What to do | Transcribe the listing below exactly, from its first line through the line with "I have been". Omit the pictures.

^^^^^^^^

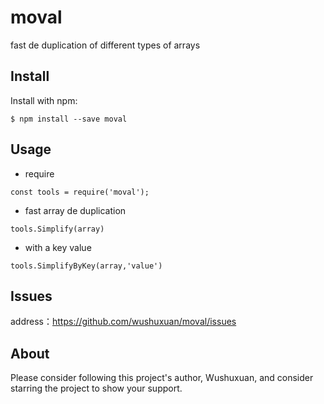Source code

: # moval

fast de duplication of different types of arrays


## Install

Install with npm:

```
$ npm install --save moval
```

## Usage

* require

```
const tools = require('moval');
```
* fast array de duplication

```
tools.Simplify(array)
```
* with a key value

```
tools.SimplifyByKey(array,'value')
```


## Issues

address：https://github.com/wushuxuan/moval/issues

## About

Please consider following this project's author, Wushuxuan, and consider starring the project to show your support.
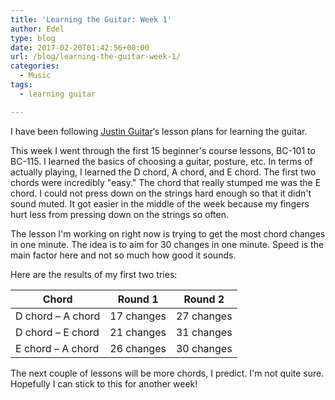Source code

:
 ```yaml
---
title: 'Learning the Guitar: Week 1'
author: Edel
type: blog
date: 2017-02-20T01:42:56+00:00
url: /blog/learning-the-guitar-week-1/
categories:
  - Music
tags:
  - learning guitar

---
```

I have been following [Justin Guitar][1]&#8216;s lesson plans for learning the guitar.

This week I went through the first 15 beginner's course lessons, BC-101 to BC-115. I learned the basics of choosing a guitar, posture, etc. In terms of actually playing, I learned the D chord, A chord, and E chord. The first two chords were incredibly "easy." The chord that really stumped me was the E chord. I could not press down on the strings hard enough so that it didn't sound muted. It got easier in the middle of the week because my fingers hurt less from pressing down on the strings so often.

The lesson I'm working on right now is trying to get the most chord changes in one minute. The idea is to aim for 30 changes in one minute. Speed is the main factor here and not so much how good it sounds.

Here are the results of my first two tries:

| Chord                   | Round 1    | Round 2    |
| ----------------------- | ---------- | ---------- |
| D chord &#8211; A chord | 17 changes | 27 changes |
| D chord &#8211; E chord | 21 changes | 31 changes |
| E chord &#8211; A chord | 26 changes | 30 changes |

The next couple of lessons will be more chords, I predict. I'm not quite sure. Hopefully I can stick to this for another week!

 [1]: https://www.justinguitar.com/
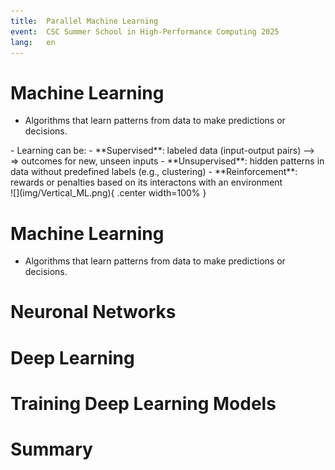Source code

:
 ```yaml
---
title:  Parallel Machine Learning 
event:  CSC Summer School in High-Performance Computing 2025
lang:   en
---
```


# Machine Learning

- Algorithms that learn patterns from data to make predictions or decisions.

<div class="column">
- Learning can be:
  - **Supervised**: labeled data (input-output pairs) -->  &rArr;  outcomes for new, unseen inputs
  - **Unsupervised**: hidden patterns in data without predefined labels (e.g., clustering)
  - **Reinforcement**: rewards or penalties based on its interactons with an environment

</div>

<div class="column">
 ![](img/Vertical_ML.png){ .center width=100% }

</div>

# Machine Learning

- Algorithms that learn patterns from data to make predictions or decisions.
# Neuronal Networks

# Deep Learning

# Training Deep Learning Models


# Summary
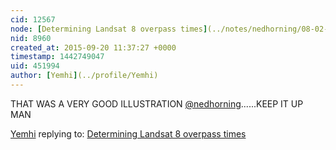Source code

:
 ```yaml
---
cid: 12567
node: [Determining Landsat 8 overpass times](../notes/nedhorning/08-02-2013/determining-landsat-8-overpass-times)
nid: 8960
created_at: 2015-09-20 11:37:27 +0000
timestamp: 1442749047
uid: 451994
author: [Yemhi](../profile/Yemhi)
---
```


THAT WAS A VERY GOOD ILLUSTRATION [@nedhorning](/profile/nedhorning)......KEEP IT UP MAN

[Yemhi](../profile/Yemhi) replying to: [Determining Landsat 8 overpass times](../notes/nedhorning/08-02-2013/determining-landsat-8-overpass-times)

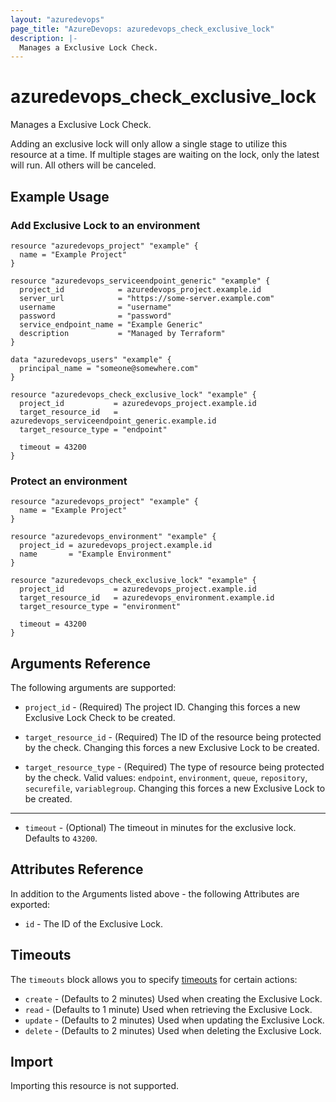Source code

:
 ```yaml
---
layout: "azuredevops"
page_title: "AzureDevops: azuredevops_check_exclusive_lock"
description: |-
  Manages a Exclusive Lock Check.
---
```


# azuredevops_check_exclusive_lock

Manages a Exclusive Lock Check.

Adding an exclusive lock will only allow a single stage to utilize this resource at a time. If multiple stages are waiting on the lock, only the latest will run. All others will be canceled.

## Example Usage

### Add Exclusive Lock to an environment

```hcl
resource "azuredevops_project" "example" {
  name = "Example Project"
}

resource "azuredevops_serviceendpoint_generic" "example" {
  project_id            = azuredevops_project.example.id
  server_url            = "https://some-server.example.com"
  username              = "username"
  password              = "password"
  service_endpoint_name = "Example Generic"
  description           = "Managed by Terraform"
}

data "azuredevops_users" "example" {
  principal_name = "someone@somewhere.com"
}

resource "azuredevops_check_exclusive_lock" "example" {
  project_id           = azuredevops_project.example.id
  target_resource_id   = azuredevops_serviceendpoint_generic.example.id
  target_resource_type = "endpoint"

  timeout = 43200
}
```

### Protect an environment

```hcl
resource "azuredevops_project" "example" {
  name = "Example Project"
}

resource "azuredevops_environment" "example" {
  project_id = azuredevops_project.example.id
  name       = "Example Environment"
}

resource "azuredevops_check_exclusive_lock" "example" {
  project_id           = azuredevops_project.example.id
  target_resource_id   = azuredevops_environment.example.id
  target_resource_type = "environment"

  timeout = 43200
}
```

## Arguments Reference

The following arguments are supported:

* `project_id` - (Required) The project ID. Changing this forces a new Exclusive Lock Check to be created.

* `target_resource_id` - (Required) The ID of the resource being protected by the check. Changing this forces a new Exclusive Lock to be created.

* `target_resource_type` - (Required) The type of resource being protected by the check. Valid values: `endpoint`, `environment`, `queue`, `repository`, `securefile`, `variablegroup`. Changing this forces a new Exclusive Lock to be created.
 
---

* `timeout` - (Optional) The timeout in minutes for the exclusive lock. Defaults to `43200`.

## Attributes Reference

In addition to the Arguments listed above - the following Attributes are exported:

* `id` - The ID of the Exclusive Lock.

## Timeouts

The `timeouts` block allows you to specify [timeouts](https://www.terraform.io/docs/configuration/resources.html#timeouts) for certain actions:

* `create` - (Defaults to 2 minutes) Used when creating the Exclusive Lock.
* `read` - (Defaults to 1 minute) Used when retrieving the Exclusive Lock.
* `update` - (Defaults to 2 minutes) Used when updating the Exclusive Lock.
* `delete` - (Defaults to 2 minutes) Used when deleting the Exclusive Lock.

## Import

Importing this resource is not supported.
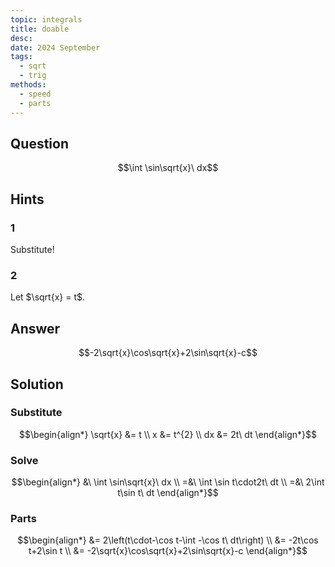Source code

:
 ```yaml
---
topic: integrals
title: doable
desc: 
date: 2024 September
tags:
  - sqrt
  - trig
methods:
  - speed
  - parts
---
```



## Question
```math
\int \sin\sqrt{x}\ dx
```


## Hints

### 1
Substitute!

### 2
Let $\sqrt{x} = t$.


## Answer
```math
-2\sqrt{x}\cos\sqrt{x}+2\sin\sqrt{x}-c
```


## Solution

### Substitute
```math
\begin{align*}
  \sqrt{x} &= t
  \\ x &= t^{2}
  \\ dx &= 2t\ dt
\end{align*}
```

### Solve
```math
\begin{align*}
  &\ \int \sin\sqrt{x}\ dx
  \\ =&\ \int \sin t\cdot2t\ dt
  \\ =&\ 2\int t\sin t\ dt
\end{align*}
```

### Parts
```math
\begin{align*}
  &= 2\left(t\cdot-\cos t-\int -\cos t\ dt\right)
  \\ &= -2t\cos t+2\sin t
  \\ &= -2\sqrt{x}\cos\sqrt{x}+2\sin\sqrt{x}-c
\end{align*}
```
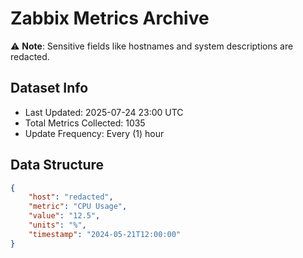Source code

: # Zabbix Metrics Archive

⚠️ **Note**: Sensitive fields like hostnames and system descriptions are redacted.

## Dataset Info
- Last Updated: 2025-07-24 23:00 UTC
- Total Metrics Collected: 1035
- Update Frequency: Every (1) hour

## Data Structure
```json
{
    "host": "redacted",
    "metric": "CPU Usage",
    "value": "12.5",
    "units": "%",
    "timestamp": "2024-05-21T12:00:00"
}
```
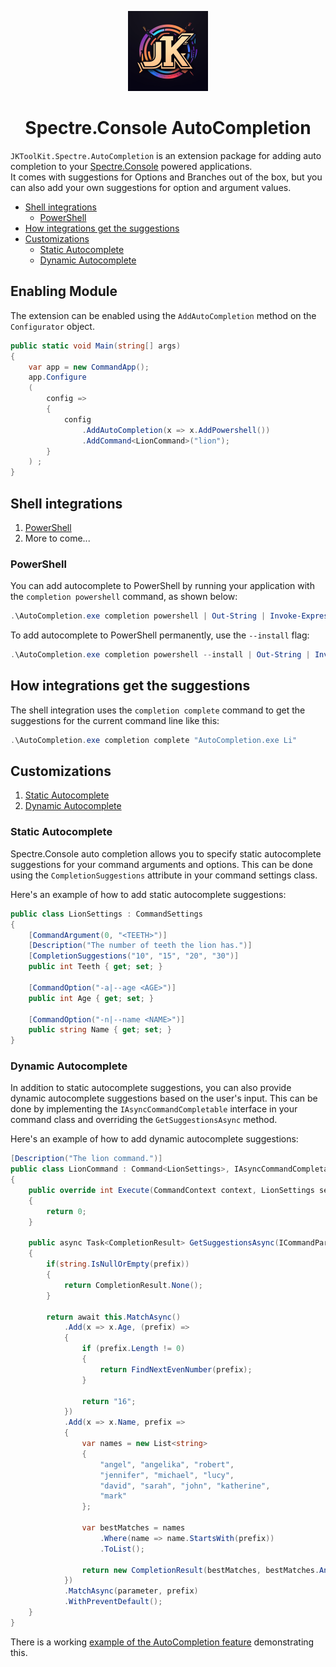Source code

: <p align="center">
  <a>
    <picture>
      <source media="(prefers-color-scheme: dark)" srcset="https://raw.githubusercontent.com/JKamsker/JKToolKit.Spectre.AutoCompletion/master/assets/logo/logo_small_128x128.png">
      <img src="https://raw.githubusercontent.com/JKamsker/JKToolKit.Spectre.AutoCompletion/master/assets/logo/logo_small_128x128.png" height="128">
    </picture>
    <h1 align="center">Spectre.Console AutoCompletion</h1>
  </a>
</p>


``JKToolKit.Spectre.AutoCompletion`` is an extension package for adding auto completion to your [Spectre.Console](https://github.com/spectreconsole/spectre.console) powered applications. </br>
It comes with suggestions for Options and Branches out of the box, but you can also add your own suggestions for option and argument values.

- [Shell integrations](#shell-integrations)
  - [PowerShell](#powershell)
- [How integrations get the suggestions](#how-integrations-get-the-suggestions)
- [Customizations](#customizations)
  - [Static Autocomplete](#static-autocomplete)
  - [Dynamic Autocomplete](#dynamic-autocomplete)


## Enabling Module

The extension can be enabled using the `AddAutoCompletion` method on the `Configurator` object.

```csharp
public static void Main(string[] args)
{
    var app = new CommandApp();
    app.Configure
    (
        config =>
        {
            config
                .AddAutoCompletion(x => x.AddPowershell())
                .AddCommand<LionCommand>("lion");
        }
    ) ;
}
```

## Shell integrations
1. [PowerShell](#powershell)
3. More to come...


### PowerShell

You can add autocomplete to PowerShell by running your application with the `completion powershell` command, as shown below:


```powershell
.\AutoCompletion.exe completion powershell | Out-String | Invoke-Expression
```

To add autocomplete to PowerShell permanently, use the `--install` flag:

```powershell
.\AutoCompletion.exe completion powershell --install | Out-String | Invoke-Expression
```

## How integrations get the suggestions

The shell integration uses the `completion complete` command to get the suggestions for the current command line like this:

```powershell
.\AutoCompletion.exe completion complete "AutoCompletion.exe Li"
```

## Customizations
1. [Static Autocomplete](#static-autocomplete) 
2. [Dynamic Autocomplete](#dynamic-autocomplete)

### Static Autocomplete

Spectre.Console auto completion allows you to specify static autocomplete suggestions for your command arguments and options. This can be done using the `CompletionSuggestions` attribute in your command settings class.

Here's an example of how to add static autocomplete suggestions:

```csharp
public class LionSettings : CommandSettings
{
    [CommandArgument(0, "<TEETH>")]
    [Description("The number of teeth the lion has.")]
    [CompletionSuggestions("10", "15", "20", "30")]
    public int Teeth { get; set; }

    [CommandOption("-a|--age <AGE>")]
    public int Age { get; set; }

    [CommandOption("-n|--name <NAME>")]
    public string Name { get; set; }
}
```

### Dynamic Autocomplete

In addition to static autocomplete suggestions, you can also provide dynamic autocomplete suggestions based on the user's input. This can be done by implementing the `IAsyncCommandCompletable` interface in your command class and overriding the `GetSuggestionsAsync` method.

Here's an example of how to add dynamic autocomplete suggestions:

```csharp
[Description("The lion command.")]
public class LionCommand : Command<LionSettings>, IAsyncCommandCompletable
{
    public override int Execute(CommandContext context, LionSettings settings)
    {
        return 0;
    }

    public async Task<CompletionResult> GetSuggestionsAsync(ICommandParameterInfo parameter, string? prefix)
    {
        if(string.IsNullOrEmpty(prefix))
        {
            return CompletionResult.None();
        }

        return await this.MatchAsync()
            .Add(x => x.Age, (prefix) =>
            {
                if (prefix.Length != 0)
                {
                    return FindNextEvenNumber(prefix);
                }

                return "16";
            })
            .Add(x => x.Name, prefix =>
            {
                var names = new List<string>
                {
                    "angel", "angelika", "robert",
                    "jennifer", "michael", "lucy",
                    "david", "sarah", "john", "katherine",
                    "mark"
                };

                var bestMatches = names
                    .Where(name => name.StartsWith(prefix))
                    .ToList();

                return new CompletionResult(bestMatches, bestMatches.Any());
            })
            .MatchAsync(parameter, prefix)
            .WithPreventDefault();
    }
}
```


There is a working [example of the AutoCompletion feature](src/samples/AutoCompletionExample/Program.cs) demonstrating this.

^^^^^^^^

Response for this exercise |
Source code

: # moval

fast de duplication of different types of arrays


## Install

Install with npm:

```
$ npm install --save moval
```

## Usage

* require

```
const tools = require('moval');
```
* fast array de duplication

```
tools.Simplify(array)
```
* with a key value

```
tools.SimplifyByKey(array,'value')
```


## Issues

address：https://github.com/wushuxuan/moval/issues

## About

Please consider following this project's author, Wushuxuan, and consider starring the project to show your support.
Source code

:
 ```yaml
---
title: 'Learning the Guitar: Week 1'
author: Edel
type: blog
date: 2017-02-20T01:42:56+00:00
url: /blog/learning-the-guitar-week-1/
categories:
  - Music
tags:
  - learning guitar

---
```

I have been following [Justin Guitar][1]&#8216;s lesson plans for learning the guitar.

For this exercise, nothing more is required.